Supplied data section start

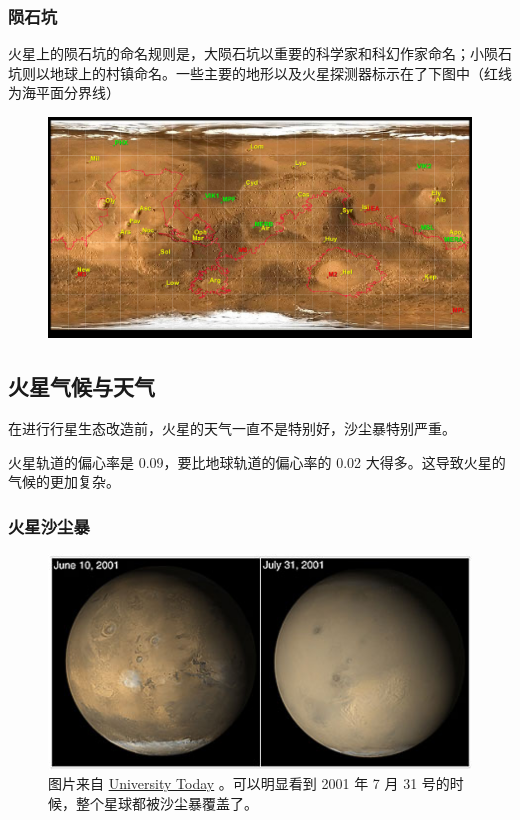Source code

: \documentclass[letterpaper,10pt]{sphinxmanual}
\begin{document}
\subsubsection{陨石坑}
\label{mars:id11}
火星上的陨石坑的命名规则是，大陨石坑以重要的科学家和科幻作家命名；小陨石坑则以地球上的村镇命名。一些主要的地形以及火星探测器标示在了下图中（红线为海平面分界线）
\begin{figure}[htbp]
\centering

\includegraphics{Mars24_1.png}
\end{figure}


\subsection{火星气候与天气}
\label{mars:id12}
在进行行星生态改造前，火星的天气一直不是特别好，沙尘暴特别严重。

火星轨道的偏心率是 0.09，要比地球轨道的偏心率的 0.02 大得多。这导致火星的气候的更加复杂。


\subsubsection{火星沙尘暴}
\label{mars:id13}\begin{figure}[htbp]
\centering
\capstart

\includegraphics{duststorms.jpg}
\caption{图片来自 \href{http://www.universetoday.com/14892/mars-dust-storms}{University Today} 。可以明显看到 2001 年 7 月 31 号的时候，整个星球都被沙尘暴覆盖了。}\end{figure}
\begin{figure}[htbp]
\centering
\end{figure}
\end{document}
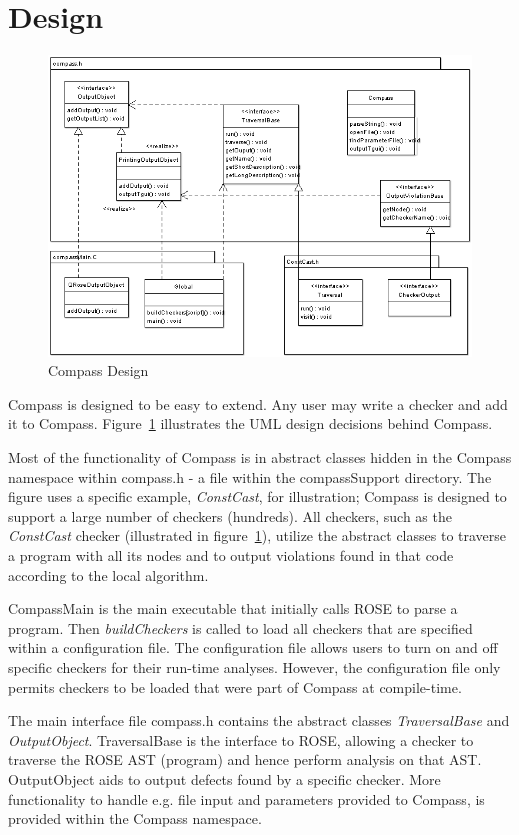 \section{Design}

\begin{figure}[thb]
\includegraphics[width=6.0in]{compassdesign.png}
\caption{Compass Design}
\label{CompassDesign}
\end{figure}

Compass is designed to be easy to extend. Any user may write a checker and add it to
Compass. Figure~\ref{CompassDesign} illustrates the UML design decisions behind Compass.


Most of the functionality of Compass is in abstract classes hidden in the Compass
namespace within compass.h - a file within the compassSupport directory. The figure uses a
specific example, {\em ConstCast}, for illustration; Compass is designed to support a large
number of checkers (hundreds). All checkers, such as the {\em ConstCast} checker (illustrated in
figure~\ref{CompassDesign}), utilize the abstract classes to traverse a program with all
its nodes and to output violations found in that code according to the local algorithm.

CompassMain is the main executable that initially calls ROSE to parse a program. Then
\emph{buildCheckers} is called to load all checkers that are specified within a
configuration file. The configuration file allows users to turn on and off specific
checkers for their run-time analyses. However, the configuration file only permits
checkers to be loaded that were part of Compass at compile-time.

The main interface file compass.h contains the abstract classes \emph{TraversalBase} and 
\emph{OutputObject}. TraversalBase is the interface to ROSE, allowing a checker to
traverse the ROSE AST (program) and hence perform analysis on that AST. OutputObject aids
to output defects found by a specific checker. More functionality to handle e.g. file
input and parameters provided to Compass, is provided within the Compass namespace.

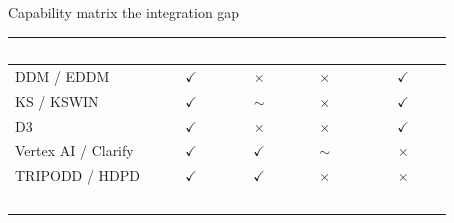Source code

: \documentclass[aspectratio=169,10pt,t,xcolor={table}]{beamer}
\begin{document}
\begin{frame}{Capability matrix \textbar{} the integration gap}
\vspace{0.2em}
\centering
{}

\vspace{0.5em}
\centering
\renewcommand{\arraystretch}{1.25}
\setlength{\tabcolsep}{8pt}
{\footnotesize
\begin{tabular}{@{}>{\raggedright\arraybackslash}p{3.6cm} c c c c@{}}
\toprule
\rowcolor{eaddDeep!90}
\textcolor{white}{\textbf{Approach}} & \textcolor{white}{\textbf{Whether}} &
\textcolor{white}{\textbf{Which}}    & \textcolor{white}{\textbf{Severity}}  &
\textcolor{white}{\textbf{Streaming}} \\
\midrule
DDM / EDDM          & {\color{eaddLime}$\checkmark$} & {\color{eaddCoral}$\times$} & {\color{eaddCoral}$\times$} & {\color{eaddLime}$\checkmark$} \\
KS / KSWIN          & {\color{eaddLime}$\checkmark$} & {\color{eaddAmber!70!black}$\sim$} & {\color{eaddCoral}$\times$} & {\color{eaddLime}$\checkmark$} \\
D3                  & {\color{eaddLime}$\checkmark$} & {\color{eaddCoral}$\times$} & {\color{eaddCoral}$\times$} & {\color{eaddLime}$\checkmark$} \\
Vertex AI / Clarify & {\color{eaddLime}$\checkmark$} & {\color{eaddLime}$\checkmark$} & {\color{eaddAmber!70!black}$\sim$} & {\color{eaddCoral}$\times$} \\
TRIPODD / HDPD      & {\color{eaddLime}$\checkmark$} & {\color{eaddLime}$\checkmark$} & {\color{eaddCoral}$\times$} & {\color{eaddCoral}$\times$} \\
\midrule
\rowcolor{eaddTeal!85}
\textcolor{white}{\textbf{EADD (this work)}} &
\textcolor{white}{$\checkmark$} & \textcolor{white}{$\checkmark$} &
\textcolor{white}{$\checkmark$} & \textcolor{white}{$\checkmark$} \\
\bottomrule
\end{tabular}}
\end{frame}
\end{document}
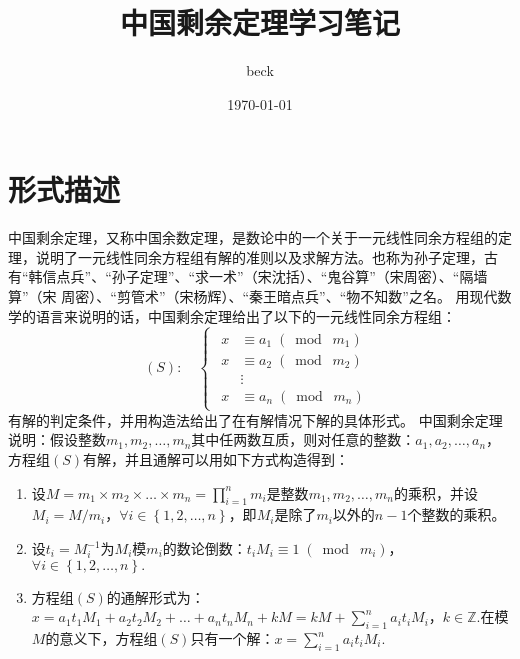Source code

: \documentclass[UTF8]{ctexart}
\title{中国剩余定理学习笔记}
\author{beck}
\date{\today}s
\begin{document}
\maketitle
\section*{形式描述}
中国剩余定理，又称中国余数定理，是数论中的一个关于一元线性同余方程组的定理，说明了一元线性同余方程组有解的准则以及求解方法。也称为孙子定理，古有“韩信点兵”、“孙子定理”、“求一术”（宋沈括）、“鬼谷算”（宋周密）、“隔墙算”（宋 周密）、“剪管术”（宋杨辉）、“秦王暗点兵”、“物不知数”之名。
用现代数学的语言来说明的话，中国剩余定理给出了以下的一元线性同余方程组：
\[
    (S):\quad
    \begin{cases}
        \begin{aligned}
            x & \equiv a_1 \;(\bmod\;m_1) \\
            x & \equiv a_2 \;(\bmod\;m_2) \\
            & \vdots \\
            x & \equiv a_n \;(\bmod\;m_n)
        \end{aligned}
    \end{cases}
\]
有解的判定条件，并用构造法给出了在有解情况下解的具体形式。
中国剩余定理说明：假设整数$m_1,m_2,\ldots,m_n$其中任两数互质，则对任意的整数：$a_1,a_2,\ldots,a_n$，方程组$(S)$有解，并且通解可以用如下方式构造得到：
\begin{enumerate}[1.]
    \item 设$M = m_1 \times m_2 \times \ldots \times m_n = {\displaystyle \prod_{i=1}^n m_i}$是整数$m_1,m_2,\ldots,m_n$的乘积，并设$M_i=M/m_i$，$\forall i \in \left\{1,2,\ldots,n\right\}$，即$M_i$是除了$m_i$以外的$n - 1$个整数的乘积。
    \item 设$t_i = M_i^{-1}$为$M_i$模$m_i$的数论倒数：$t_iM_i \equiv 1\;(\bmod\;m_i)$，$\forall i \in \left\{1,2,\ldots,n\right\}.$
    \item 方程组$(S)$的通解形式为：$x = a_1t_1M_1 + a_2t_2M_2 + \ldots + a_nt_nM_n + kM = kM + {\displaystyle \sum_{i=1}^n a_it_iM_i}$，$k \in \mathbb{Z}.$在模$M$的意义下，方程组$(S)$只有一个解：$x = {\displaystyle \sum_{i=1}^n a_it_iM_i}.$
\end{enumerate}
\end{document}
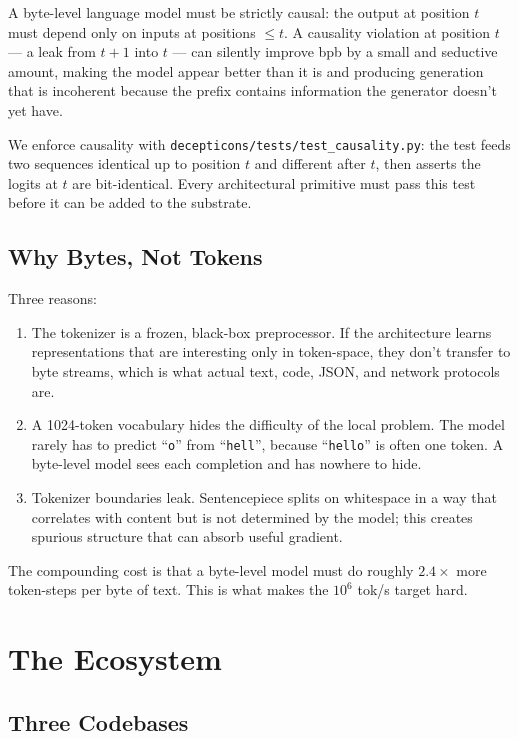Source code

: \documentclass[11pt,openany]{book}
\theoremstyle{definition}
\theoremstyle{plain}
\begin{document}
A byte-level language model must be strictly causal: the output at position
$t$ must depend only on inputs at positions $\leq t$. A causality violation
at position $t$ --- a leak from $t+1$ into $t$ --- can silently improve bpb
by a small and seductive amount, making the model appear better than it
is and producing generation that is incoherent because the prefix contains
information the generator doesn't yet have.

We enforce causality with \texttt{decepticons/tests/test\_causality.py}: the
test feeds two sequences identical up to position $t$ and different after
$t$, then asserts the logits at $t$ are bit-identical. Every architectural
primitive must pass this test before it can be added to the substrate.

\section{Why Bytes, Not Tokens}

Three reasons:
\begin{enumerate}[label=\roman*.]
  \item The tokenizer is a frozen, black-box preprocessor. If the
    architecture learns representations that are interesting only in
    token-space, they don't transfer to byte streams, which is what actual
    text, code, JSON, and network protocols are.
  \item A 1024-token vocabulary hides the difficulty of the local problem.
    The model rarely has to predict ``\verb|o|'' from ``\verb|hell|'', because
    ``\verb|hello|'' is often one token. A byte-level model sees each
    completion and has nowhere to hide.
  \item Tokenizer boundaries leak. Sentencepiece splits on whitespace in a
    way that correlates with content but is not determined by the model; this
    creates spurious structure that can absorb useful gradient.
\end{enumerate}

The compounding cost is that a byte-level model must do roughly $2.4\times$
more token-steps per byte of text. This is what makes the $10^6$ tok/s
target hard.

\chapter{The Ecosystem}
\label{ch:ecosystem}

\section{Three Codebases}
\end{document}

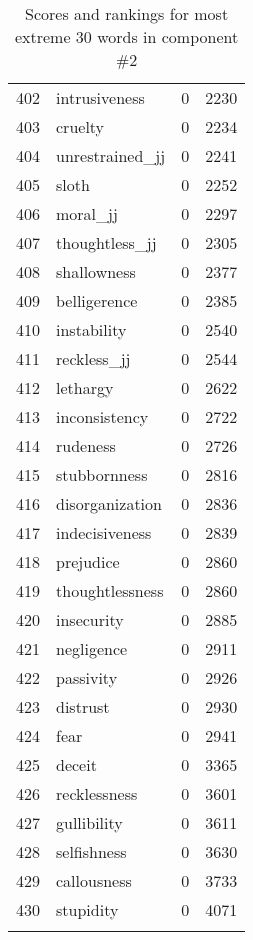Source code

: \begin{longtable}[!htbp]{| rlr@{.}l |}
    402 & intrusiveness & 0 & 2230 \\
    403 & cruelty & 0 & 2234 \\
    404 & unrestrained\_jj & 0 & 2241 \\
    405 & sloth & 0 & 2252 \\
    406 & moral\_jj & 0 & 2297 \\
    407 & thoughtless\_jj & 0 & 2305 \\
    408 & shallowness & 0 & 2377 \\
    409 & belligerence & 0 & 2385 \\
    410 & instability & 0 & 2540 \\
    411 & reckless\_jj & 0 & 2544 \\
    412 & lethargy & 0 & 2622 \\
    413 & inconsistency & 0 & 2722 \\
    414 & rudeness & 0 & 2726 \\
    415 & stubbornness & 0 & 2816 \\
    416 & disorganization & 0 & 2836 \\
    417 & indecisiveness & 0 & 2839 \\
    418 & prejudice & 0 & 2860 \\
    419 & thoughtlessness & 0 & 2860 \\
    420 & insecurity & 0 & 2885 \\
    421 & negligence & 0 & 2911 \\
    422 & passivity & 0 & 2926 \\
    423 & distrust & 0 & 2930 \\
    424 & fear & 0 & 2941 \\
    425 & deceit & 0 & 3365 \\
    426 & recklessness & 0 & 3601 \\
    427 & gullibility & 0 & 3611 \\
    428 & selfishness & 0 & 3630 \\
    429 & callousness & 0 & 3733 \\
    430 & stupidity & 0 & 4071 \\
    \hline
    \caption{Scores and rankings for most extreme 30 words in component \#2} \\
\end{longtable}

Supplied data section end

What the exercise asks -> What lines in the listing include the string "checkers"? Copy them out.

Task response ->
number of checkers (hundreds). All checkers, such as the {\em ConstCast} checker (illustrated in
\emph{buildCheckers} is called to load all checkers that are specified within a
checkers for their run-time analyses. However, the configuration file only permits
checkers to be loaded that were part of Compass at compile-time.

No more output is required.